Closed xiaobaixuejava closed 1 month ago

xiaobaixuejava commented 1 month ago

I don't know which versions of VM virtual machine are supported, and I was able to use version 15.5, but when I downgraded to version 12, it displayed an initialization failure.

ufrisk commented 1 month ago

I haven't tested this on older versions. If you find out which version that will work currently please let me know and I'll update the documentation.

I'll update the documentation to mention 15.5.

xiaobaixuejava commented 1 month ago

byte_value = memory.read(addr5, 10)

name = byte_value.decode('utf-16').rstrip('\x00')

print( memory.read_type(addr5,"u16"))

May I ask, the above two pieces of code, the first can read out the memory saved name, but the second read out can not be returned is a number, which is why

ufrisk commented 1 month ago

The memory.read_type(addr5, "u16") reads a 16-bit unsigned integer, not a utf-16 string.

Anyway for programming discussions it's probably better to take it over at Discord since the Github issues section is more for reporting bugs and coming up with feature requests.

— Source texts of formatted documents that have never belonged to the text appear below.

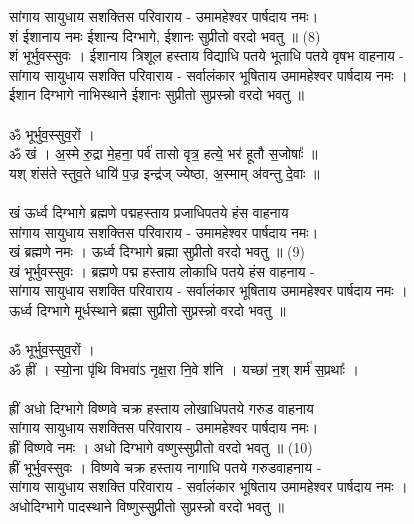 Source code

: सांगाय सायुधाय सशक्तिस परिवाराय -  उमामहेश्वर पार्षदाय नमः।\\
शं ईशानाय नमः  ईशान्य दिग्भागे, ईशानः सुप्रीतो  वरदो भवतु ॥ (8)\\
{\small शं भूर्भुवस्सुवः । ईशानाय त्रिशूल हस्ताय विद्याधि पतये भूताधि पतये वृषभ वाहनाय -\\
सांगाय सायुधाय सशक्ति परिवाराय - सर्वालंकार भूषिताय उमामहेश्वर पार्षदाय नमः ।\\
ईशान दिग्भागे नाभिस्थाने ईशानः सुप्रीतो सुप्रस्न्नो वरदो भवतु ॥}\\
\\
ॐ भूर्भुव॒स्सुव॒रों ।\\
{\small ॐ} खं । अ॒स्मे रु॒द्रा मे॒हना॒ पर्व॑ तासो वृत्र॒ हत्ये॒ भर॑ हूतौ स॒जोषाः᳚ ॥\\
यश् शंस॑ते स्तुव॒ते धायि॑ प॒ज्र इन्द्र॑ज् ज्येष्ठा, अ॒स्माम् अ॑वन्तु दे॒वाः ॥\\
\\
खं ऊर्ध्व दिग्भागे ब्रह्मणे पद्महस्ताय प्रजाधिपतये हंस वाहनाय\\
सांगाय सायुधाय सशक्तिस परिवाराय -  उमामहेश्वर पार्षदाय नमः।\\
खं ब्रह्मणे नमः । ऊर्ध्व दिग्भागे ब्रह्मा सुप्रीतो  वरदो भवतु ॥  (9)\\
{\small खं भूर्भुवस्सुवः । ब्रह्मणे पद्म हस्ताय लोकाधि पतये हंस वाहनाय -\\
सांगाय सायुधाय सशक्ति परिवाराय - सर्वालंकार भूषिताय उमामहेश्वर पार्षदाय नमः ।\\
ऊर्ध्व दिग्भागे मूर्धस्थाने ब्रह्मा सुप्रीतो सुप्रस्न्नो वरदो भवतु ॥}\\
\\
ॐ भूर्भुव॒स्सुव॒रों ।\\
{\small ॐ} ह्रीं । स्यो॒ना पृ॑थि विभवा॑ऽ नृक्ष॒रा नि॒वे श॑नि । यच्छा॑ न॒श् शर्म॑ स॒प्रथाः᳚ ।\\
\\
ह्रीं अधो दिग्भागे विष्णवे चक्र हस्ताय लोखाधिपतये गरुड वाहनाय\\
सांगाय सायुधाय सशक्तिस परिवाराय -  उमामहेश्वर पार्षदाय नमः।\\
ह्रीं विष्णवे नमः । अधो दिग्भागे वष्णुस्सुप्रीतो वरदो भवतु ॥  (10)\\
{\small ह्रीं भूर्भुवस्सुवः । विष्णवे चक्र हस्ताय नागाधि पतये गरुडवाहनाय -\\
सांगाय सायुधाय सशक्ति परिवाराय - सर्वालंकार भूषिताय उमामहेश्वर पार्षदाय नमः ।\\
अधोदिग्भागे पादस्थाने विष्णुस्सुुप्रीतो सुप्रस्न्नो वरदो भवतु ॥}\\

xiaobaixuejava commented 1 month ago

I apologize for not using Discord; for some reason, I am unable to access it. Currently, I am facing an issue where I utilize Python to monitor the performance of virtual machines (VMs). While this works effectively in a single process, initiating four processes to read data from four VMs results in significant latency. Therefore, I would like to inquire if there are any strategies available to mitigate this latency. Additionally, what factors influence the access rate? Is it related to memory frequency

ufrisk commented 1 month ago

I assume you're using VMWare VMs? I haven't tested it like that. But if it's slowing down when reading from multiple VMs in multiple processes I doubt there is much I can do about it.

Ensure you have sufficient memory and CPU resources on your host.

Other than that I don't know. It may be an issue with VMWare itself. MemProcFS doesn't have any shared data structures between processes so that should not be the reason.

It's possible to attach to Hyper-V VMs on Windows as well, and also on Linux you can access QEMU VMs.